Pictures do not belong in your copy. Repeat all the other data exactly.

━━━━━ Task input ━━━━━

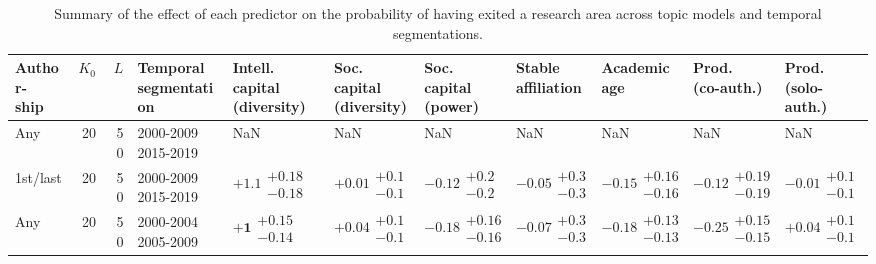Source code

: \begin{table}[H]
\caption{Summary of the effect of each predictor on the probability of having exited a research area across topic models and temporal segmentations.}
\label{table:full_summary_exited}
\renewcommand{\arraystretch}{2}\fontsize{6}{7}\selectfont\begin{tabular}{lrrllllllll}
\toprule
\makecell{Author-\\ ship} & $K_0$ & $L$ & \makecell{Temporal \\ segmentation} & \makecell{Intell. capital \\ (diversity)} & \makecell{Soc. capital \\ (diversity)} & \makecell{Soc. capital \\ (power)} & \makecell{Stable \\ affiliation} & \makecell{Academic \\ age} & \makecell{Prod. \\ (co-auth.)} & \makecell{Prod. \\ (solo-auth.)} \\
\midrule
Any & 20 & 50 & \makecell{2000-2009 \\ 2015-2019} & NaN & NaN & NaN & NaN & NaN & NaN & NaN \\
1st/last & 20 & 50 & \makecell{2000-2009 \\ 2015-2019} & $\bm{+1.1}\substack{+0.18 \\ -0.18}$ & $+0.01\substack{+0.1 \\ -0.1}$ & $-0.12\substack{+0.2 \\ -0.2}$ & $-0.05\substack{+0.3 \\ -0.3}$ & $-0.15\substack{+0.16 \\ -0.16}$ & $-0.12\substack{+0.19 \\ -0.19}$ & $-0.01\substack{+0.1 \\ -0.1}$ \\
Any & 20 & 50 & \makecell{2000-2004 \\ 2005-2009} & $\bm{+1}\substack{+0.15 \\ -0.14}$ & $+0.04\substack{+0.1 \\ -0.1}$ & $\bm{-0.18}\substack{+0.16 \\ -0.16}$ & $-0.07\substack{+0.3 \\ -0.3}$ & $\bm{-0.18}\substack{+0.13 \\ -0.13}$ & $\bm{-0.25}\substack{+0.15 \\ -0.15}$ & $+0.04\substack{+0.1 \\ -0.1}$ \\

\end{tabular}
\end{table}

━━━━━

Response to the task:
Source code

: \begin{table}[H]
\caption{Summary of the effect of each predictor on the probability of having exited a research area across topic models and temporal segmentations.}
\label{table:full_summary_exited}
\renewcommand{\arraystretch}{2}\fontsize{6}{7}\selectfont\begin{tabular}{lrrllllllll}
\toprule
\makecell{Author-\\ ship} & $K_0$ & $L$ & \makecell{Temporal \\ segmentation} & \makecell{Intell. capital \\ (diversity)} & \makecell{Soc. capital \\ (diversity)} & \makecell{Soc. capital \\ (power)} & \makecell{Stable \\ affiliation} & \makecell{Academic \\ age} & \makecell{Prod. \\ (co-auth.)} & \makecell{Prod. \\ (solo-auth.)} \\
\midrule
Any & 20 & 50 & \makecell{2000-2009 \\ 2015-2019} & NaN & NaN & NaN & NaN & NaN & NaN & NaN \\
1st/last & 20 & 50 & \makecell{2000-2009 \\ 2015-2019} & $\bm{+1.1}\substack{+0.18 \\ -0.18}$ & $+0.01\substack{+0.1 \\ -0.1}$ & $-0.12\substack{+0.2 \\ -0.2}$ & $-0.05\substack{+0.3 \\ -0.3}$ & $-0.15\substack{+0.16 \\ -0.16}$ & $-0.12\substack{+0.19 \\ -0.19}$ & $-0.01\substack{+0.1 \\ -0.1}$ \\
Any & 20 & 50 & \makecell{2000-2004 \\ 2005-2009} & $\bm{+1}\substack{+0.15 \\ -0.14}$ & $+0.04\substack{+0.1 \\ -0.1}$ & $\bm{-0.18}\substack{+0.16 \\ -0.16}$ & $-0.07\substack{+0.3 \\ -0.3}$ & $\bm{-0.18}\substack{+0.13 \\ -0.13}$ & $\bm{-0.25}\substack{+0.15 \\ -0.15}$ & $+0.04\substack{+0.1 \\ -0.1}$ \\

\end{tabular}
\end{table}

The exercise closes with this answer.